Tax fraud and tax evasion are serious crimes.  Being the target of or a witness in an investigation by IRS Criminal Investigation (CI) or of a Department of Justice grand jury investigation in a tax cases is a serious matter.  The consequences of conviction can include lengthy prison sentences, fines and restitution orders.  Robert Horwitz was the first attorney in the U.S. Attorney’s Office, Tax Division, in Los Angeles, to successfully prosecute a criminal tax case, U.S. v.

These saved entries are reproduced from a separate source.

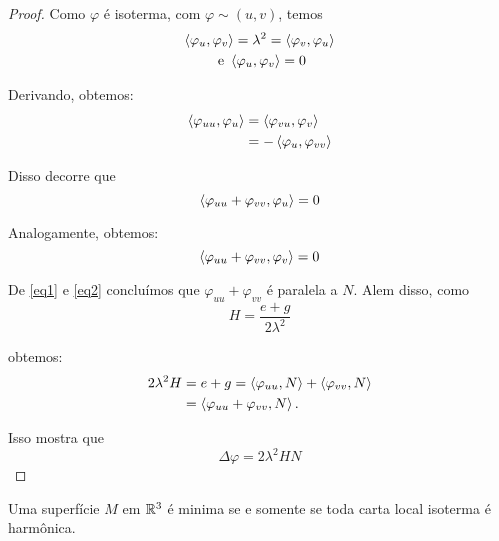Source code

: \begin{proof}
	Como $\varphi$ é isoterma, com $\varphi \sim (u, v)$, temos
	\begin{gather*}
		\left\langle \varphi_u,\varphi_v \right\rangle = \lambda^2 = \left\langle \varphi_v,\varphi_u \right\rangle \\
		\text{ e } \left\langle \varphi_u,\varphi_v \right\rangle = 0
	\end{gather*}
	
	Derivando, obtemos:
	\begin{align*}
		\left\langle \varphi_{uu},\varphi_u \right\rangle &= \left\langle \varphi_{vu},\varphi_v \right\rangle\\
		&= - \left\langle \varphi_u,\varphi_{vv} \right\rangle
	\end{align*}
	
	Disso decorre que
	\begin{equation}\label{eq1}
		\left\langle \varphi_{uu} + \varphi_{vv},\varphi_u \right\rangle = 0
	\end{equation}
	
	Analogamente, obtemos:
	\begin{equation}\label{eq2}
		\left\langle \varphi_{uu} + \varphi_{vv},\varphi_v \right\rangle = 0
	\end{equation}
	
	De \ref{eq1} e \ref{eq2} concluímos que $\varphi_{uu} + \varphi_{vv}$ é paralela a $N$. Alem disso, como
	\begin{equation}
		H = \frac{e+g}{2 \lambda^2}
	\end{equation}
	
	obtemos:
	\begin{align*}
		2 \lambda^2 H &= e + g = \left\langle \varphi_{uu},N \right\rangle + \left\langle \varphi_{vv},N \right\rangle\\
		&= \left\langle \varphi_{uu} + \varphi_{vv},N \right\rangle.
	\end{align*}
	
	Isso mostra que
	\begin{equation}
		\Delta \varphi = 2 \lambda^2 H N
	\end{equation}
\end{proof}

\begin{corolario}
	Uma superfície $M$ em $\mathbb{R}^3$ é minima se e somente se toda carta local isoterma é harmônica.
\end{corolario}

Schulman.  Since entering private practice, he has represented clients in federal and state criminal tax, structuring, bank fraud, and related cases.  

Defending a client who is accused of a tax crime requires skills, experience and knowledge that many tax controversy attorneys do not have.  The overwhelming majority of criminal tax cases that are referred for prosecution to the Department of Justice result in convictions, often through plea deals.  To successfully represent a client in a criminal tax case requires knowing how to conduct a parallel investigation to uncover facts favorable to the defense, marshalling these facts to persuade CI not to make a criminal referral or the Department of Justice not to prosecute, negotiating a favorable plea agreement if necessary and trying a complex white collar criminal tax case. 

Robert Horwitz has appeared on a number of panels concerning criminal tax cases.   He has written extensively on criminal tax matters, including restitution in criminal tax cases and the potential effect of the plea agreement by Credit Suisse Bank, and has made presentations to the Department of Justice Tax Division, IRS Chief Counsel and the Department of Treasury on criminal tax matters as part of the California Tax Bar’s DC Delegation.